(Dataset excerpts)
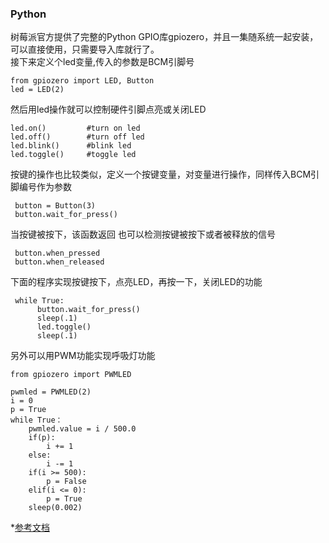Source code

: ### **Python**

树莓派官方提供了完整的Python GPIO库gpiozero，并且一集随系统一起安装，可以直接使用，只需要导入库就行了。  
接下来定义个led变量,传入的参数是BCM引脚号
```
from gpiozero import LED, Button
led = LED(2)
```
然后用led操作就可以控制硬件引脚点亮或关闭LED  

 ```
 led.on()         #turn on led
 led.off()        #turn off led
 led.blink()      #blink led
 led.toggle()     #toggle led
 ```

按键的操作也比较类似，定义一个按键变量，对变量进行操作，同样传入BCM引脚编号作为参数  
```
 button = Button(3)  
 button.wait_for_press()    
```
当按键被按下，该函数返回
也可以检测按键被按下或者被释放的信号
```
 button.when_pressed
 button.when_released  
```
下面的程序实现按键按下，点亮LED，再按一下，关闭LED的功能  
```
 while True:
      button.wait_for_press()
      sleep(.1)
      led.toggle()
      sleep(.1)
```

另外可以用PWM功能实现呼吸灯功能  
```
from gpiozero import PWMLED

pwmled = PWMLED(2)
i = 0
p = True
while True：
    pwmled.value = i / 500.0
    if(p):
        i += 1
    else:
        i -= 1
    if(i >= 500):
        p = False
    elif(i <= 0):
        p = True
    sleep(0.002)
```

*[参考文档](https://gpiozero.readthedocs.io/en/v1.3.1/)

#### [WHAT IS BEING ASKED]
Nothing should be returned except the lines from the one containing "树莓派官方提供了完整的Pyt" through the last line of the data, each restated word for word.

#### [COMPLETED EXERCISE]
树莓派官方提供了完整的Python GPIO库gpiozero，并且一集随系统一起安装，可以直接使用，只需要导入库就行了。  
接下来定义个led变量,传入的参数是BCM引脚号
```
from gpiozero import LED, Button
led = LED(2)
```
然后用led操作就可以控制硬件引脚点亮或关闭LED  

 ```
 led.on()         #turn on led
 led.off()        #turn off led
 led.blink()      #blink led
 led.toggle()     #toggle led
 ```

按键的操作也比较类似，定义一个按键变量，对变量进行操作，同样传入BCM引脚编号作为参数  
```
 button = Button(3)  
 button.wait_for_press()    
```
当按键被按下，该函数返回
也可以检测按键被按下或者被释放的信号
```
 button.when_pressed
 button.when_released  
```
下面的程序实现按键按下，点亮LED，再按一下，关闭LED的功能  
```
 while True:
      button.wait_for_press()
      sleep(.1)
      led.toggle()
      sleep(.1)
```

另外可以用PWM功能实现呼吸灯功能  
```
from gpiozero import PWMLED

pwmled = PWMLED(2)
i = 0
p = True
while True：
    pwmled.value = i / 500.0
    if(p):
        i += 1
    else:
        i -= 1
    if(i >= 500):
        p = False
    elif(i <= 0):
        p = True
    sleep(0.002)
```

*[参考文档](https://gpiozero.readthedocs.io/en/v1.3.1/)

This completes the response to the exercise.